## What the task asks
Give back exactly the lines of the entries below from the line with "- DRAM (Dynamic" to the line with "- EEPROM (memoria", inclusive, and only those.

Stored items:
◆ ◆ ◆ ◆

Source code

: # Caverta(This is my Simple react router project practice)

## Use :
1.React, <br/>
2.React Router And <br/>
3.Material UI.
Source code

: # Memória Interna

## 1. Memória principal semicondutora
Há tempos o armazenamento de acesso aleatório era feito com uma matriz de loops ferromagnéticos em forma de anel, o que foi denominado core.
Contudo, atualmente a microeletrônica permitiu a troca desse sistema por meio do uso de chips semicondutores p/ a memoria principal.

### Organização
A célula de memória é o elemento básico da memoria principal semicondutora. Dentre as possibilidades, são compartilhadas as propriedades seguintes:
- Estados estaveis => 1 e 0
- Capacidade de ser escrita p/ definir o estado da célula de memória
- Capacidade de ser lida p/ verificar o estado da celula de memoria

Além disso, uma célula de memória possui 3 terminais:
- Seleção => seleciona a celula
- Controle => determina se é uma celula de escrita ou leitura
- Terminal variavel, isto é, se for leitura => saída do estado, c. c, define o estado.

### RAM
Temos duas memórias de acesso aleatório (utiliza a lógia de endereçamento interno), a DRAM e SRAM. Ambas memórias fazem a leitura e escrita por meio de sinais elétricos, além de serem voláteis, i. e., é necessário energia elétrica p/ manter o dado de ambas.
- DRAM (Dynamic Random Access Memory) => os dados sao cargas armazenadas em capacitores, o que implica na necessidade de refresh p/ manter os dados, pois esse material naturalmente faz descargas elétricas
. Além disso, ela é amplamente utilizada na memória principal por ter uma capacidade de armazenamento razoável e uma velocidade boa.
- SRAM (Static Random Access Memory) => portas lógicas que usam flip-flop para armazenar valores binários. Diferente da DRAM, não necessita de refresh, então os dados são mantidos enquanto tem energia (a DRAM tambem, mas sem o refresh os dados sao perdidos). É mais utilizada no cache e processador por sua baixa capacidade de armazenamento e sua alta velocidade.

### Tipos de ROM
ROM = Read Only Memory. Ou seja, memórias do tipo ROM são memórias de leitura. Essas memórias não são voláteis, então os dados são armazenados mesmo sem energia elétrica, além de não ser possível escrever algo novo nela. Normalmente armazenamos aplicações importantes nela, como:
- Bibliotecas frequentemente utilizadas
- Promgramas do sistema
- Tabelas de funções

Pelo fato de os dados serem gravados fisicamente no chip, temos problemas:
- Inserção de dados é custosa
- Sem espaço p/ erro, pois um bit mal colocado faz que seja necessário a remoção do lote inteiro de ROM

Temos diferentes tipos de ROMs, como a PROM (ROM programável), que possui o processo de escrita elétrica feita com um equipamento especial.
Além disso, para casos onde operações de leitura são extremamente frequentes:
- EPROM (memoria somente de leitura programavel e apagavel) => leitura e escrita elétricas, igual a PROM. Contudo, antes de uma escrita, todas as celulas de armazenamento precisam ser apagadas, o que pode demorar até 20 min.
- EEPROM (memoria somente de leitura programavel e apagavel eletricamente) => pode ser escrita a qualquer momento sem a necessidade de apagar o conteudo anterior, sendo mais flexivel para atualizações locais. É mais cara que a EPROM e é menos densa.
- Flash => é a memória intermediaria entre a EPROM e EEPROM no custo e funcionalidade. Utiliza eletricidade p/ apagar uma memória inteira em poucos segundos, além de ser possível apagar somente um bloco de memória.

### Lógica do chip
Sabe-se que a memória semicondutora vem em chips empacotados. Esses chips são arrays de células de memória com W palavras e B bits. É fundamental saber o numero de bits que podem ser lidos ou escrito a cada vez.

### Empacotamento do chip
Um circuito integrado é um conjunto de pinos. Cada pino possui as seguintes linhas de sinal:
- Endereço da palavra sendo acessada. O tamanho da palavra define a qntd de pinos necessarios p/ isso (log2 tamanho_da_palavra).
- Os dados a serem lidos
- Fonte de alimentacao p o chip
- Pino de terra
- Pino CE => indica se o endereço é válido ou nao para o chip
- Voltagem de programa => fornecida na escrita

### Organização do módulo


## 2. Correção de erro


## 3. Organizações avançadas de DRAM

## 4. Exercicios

◆ ◆ ◆ ◆

## Exercise response
- DRAM (Dynamic Random Access Memory) => os dados sao cargas armazenadas em capacitores, o que implica na necessidade de refresh p/ manter os dados, pois esse material naturalmente faz descargas elétricas
. Além disso, ela é amplamente utilizada na memória principal por ter uma capacidade de armazenamento razoável e uma velocidade boa.
- SRAM (Static Random Access Memory) => portas lógicas que usam flip-flop para armazenar valores binários. Diferente da DRAM, não necessita de refresh, então os dados são mantidos enquanto tem energia (a DRAM tambem, mas sem o refresh os dados sao perdidos). É mais utilizada no cache e processador por sua baixa capacidade de armazenamento e sua alta velocidade.

### Tipos de ROM
ROM = Read Only Memory. Ou seja, memórias do tipo ROM são memórias de leitura. Essas memórias não são voláteis, então os dados são armazenados mesmo sem energia elétrica, além de não ser possível escrever algo novo nela. Normalmente armazenamos aplicações importantes nela, como:
- Bibliotecas frequentemente utilizadas
- Promgramas do sistema
- Tabelas de funções

Pelo fato de os dados serem gravados fisicamente no chip, temos problemas:
- Inserção de dados é custosa
- Sem espaço p/ erro, pois um bit mal colocado faz que seja necessário a remoção do lote inteiro de ROM

Temos diferentes tipos de ROMs, como a PROM (ROM programável), que possui o processo de escrita elétrica feita com um equipamento especial.
Além disso, para casos onde operações de leitura são extremamente frequentes:
- EPROM (memoria somente de leitura programavel e apagavel) => leitura e escrita elétricas, igual a PROM. Contudo, antes de uma escrita, todas as celulas de armazenamento precisam ser apagadas, o que pode demorar até 20 min.
- EEPROM (memoria somente de leitura programavel e apagavel eletricamente) => pode ser escrita a qualquer momento sem a necessidade de apagar o conteudo anterior, sendo mais flexivel para atualizações locais. É mais cara que a EPROM e é menos densa.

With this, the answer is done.